How to Play the Good Guy While Being the Bad Guy

by Michael Haberman on May 21, 2012 · 0 comments


 

How you treat people you terminate will make you a "good guy" or a "bad guy."

Businesses are often accused of being the bad guy. Pay attention to cartoons (e.g., Dilbert), movies and television and you will often see business portrayed in a negative light. My experience has generally been that most businesses are not intentionally mean or evil. Many things we consider “bad” are not really intended that way. However, occasionally you run into a situation where a business lives “down” to the expectations of the naysayers. I have learned of an example where a company is trying to appear as the “good guy” but in reality they are being the “bad guy.”

My example is a company that has been downsizing for a few years. They have closed facilities and let people go.
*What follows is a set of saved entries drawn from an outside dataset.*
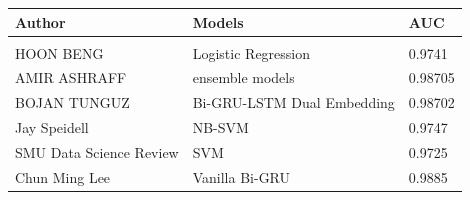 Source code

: \documentclass[10.5pt]{article}
\begin{document}
\begin{center}
\centering %
\begin{tabularx}{1\textwidth}{YYY}
\hline\hline %
Author & Models & AUC \vspace{0.1cm}\\
\hline \vspace{0.1cm}\\
HOON BENG \cite{logisticregressionsolution} &  Logistic Regression & 0.9741 \vspace{0.1cm}\\
AMIR ASHRAFF \cite{Forkofensemble_3_blend} & ensemble models & 0.98705 \vspace{0.1cm}\\
BOJAN TUNGUZ \cite{Bi-GRU-LSTMDualEmbedding}  & Bi-GRU-LSTM Dual Embedding & 0.98702 \vspace{0.1cm}\\ 
Jay Speidell \cite{jayspeidellToxicCommentClassification} & NB-SVM & 0.9747 \vspace{0.1cm}\\
SMU Data Science Review \cite{ToxicCommentOnelabel}  & SVM & 0.9725 \vspace{0.1cm}\\ 
Chun Ming Lee \cite{KaggleSOTA}  & Vanilla Bi-GRU & 0.9885 \vspace{0.1cm}\\ 
\hline
\end{tabularx}
\label{tab_art}
\end{center}
\end{document}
As many companies do in these situations they have let all the “deadwood” employees go. Now they have employees who have survived several cuts. But they have continued to close facilities. Some of these people in these facilities were told that if they wanted to move to other cities they could work for the company there. Sounds like they are being a “good guy.”

However, the move would have to be on the employee’s own “dime.” Well, that is not unheard of, after all relocation is expensive and many companies are avoiding it. But, here is the real kicker. If you move to go to work for the company you do not automatically get a job. You have to apply as does any other person off the street, and you will be paid that starting wage, not the wage you had earned previously while working for the company. Needless to say to date no one has taken the “offer.” Sort of insures you don’t have to worry about any of those “older workers” come to work for you again. To me it smacks of disguised age discrimination, because as you might guess most, if not all, of the workers involved are well over the age of 40. But how do you claim that when you were “offered” an opportunity but declined it?

This behavior on the part of the company is starting to backfire on them however. They are down to a critical mass of vital employees who are now starting to leave on their own volition. And they are telling the company they are not interested in working for a company which has been so underhanded in its treatment of former employees, their friends and in some cases family members.

So let this be a warning to many of you out there. You reap what you sow. Not only do you start to lose the people you need but the word gets out and it becomes harder to replace them because people have “heard” how the company operates.